(Plain-text document sources)
-.-.-
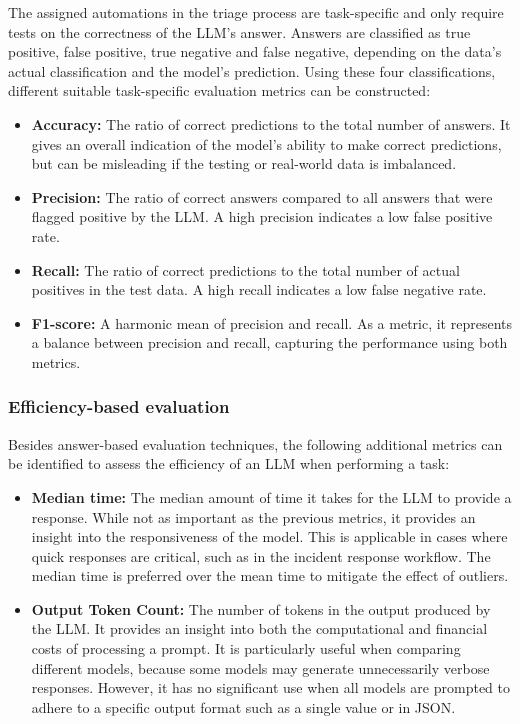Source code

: The assigned automations in the triage process are task-specific and only require tests on the correctness of the LLM's
answer.
Answers are classified as true positive, false positive, true negative and false negative, depending on the data's
actual classification and the model's prediction.
Using these four classifications, different suitable task-specific evaluation metrics can be constructed:
\begin{itemize}
    \item \textbf{Accuracy:} The ratio of correct predictions to the total number of answers.
    It gives an overall indication of the model's ability to make correct predictions, but can be misleading if the
    testing or real-world data is imbalanced.

    \item \textbf{Precision:} The ratio of correct answers compared to all answers that were flagged positive by the
    LLM\@.
    A high precision indicates a low false positive rate.

    \item \textbf{Recall:} The ratio of correct predictions to the total number of actual positives in the test data.
    A high recall indicates a low false negative rate.

    \item \textbf{F1-score:} A harmonic mean of precision and recall.
    As a metric, it represents a balance between precision and recall, capturing the performance using both metrics.
\end{itemize}

\subsubsection{Efficiency-based evaluation}

Besides answer-based evaluation techniques, the following additional metrics can be identified to assess the efficiency
of an LLM when performing a task:
\begin{itemize}
    \item \textbf{Median time:} The median amount of time it takes for the LLM to provide a response.
    While not as important as the previous metrics, it provides an insight into the responsiveness of the model.
    This is applicable in cases where quick responses are critical, such as in the incident response workflow.
    The median time is preferred over the mean time to mitigate the effect of outliers.

    \item \textbf{Output Token Count:} The number of tokens in the output produced by the LLM\@.
    It provides an insight into both the computational and financial costs of processing a prompt.
    It is particularly useful when comparing different models, because some models may generate unnecessarily verbose
    responses.
    However, it has no significant use when all models are prompted to adhere to a specific output format such as a
    single value or in JSON\@.
\end{itemize}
-.-.-
When the line containing "It is particularly" is found in the records above, restate it and every later line word for word through the last one, and nothing more.

## Solution to this problem
    It is particularly useful when comparing different models, because some models may generate unnecessarily verbose
    responses.
    However, it has no significant use when all models are prompted to adhere to a specific output format such as a
    single value or in JSON\@.
\end{itemize}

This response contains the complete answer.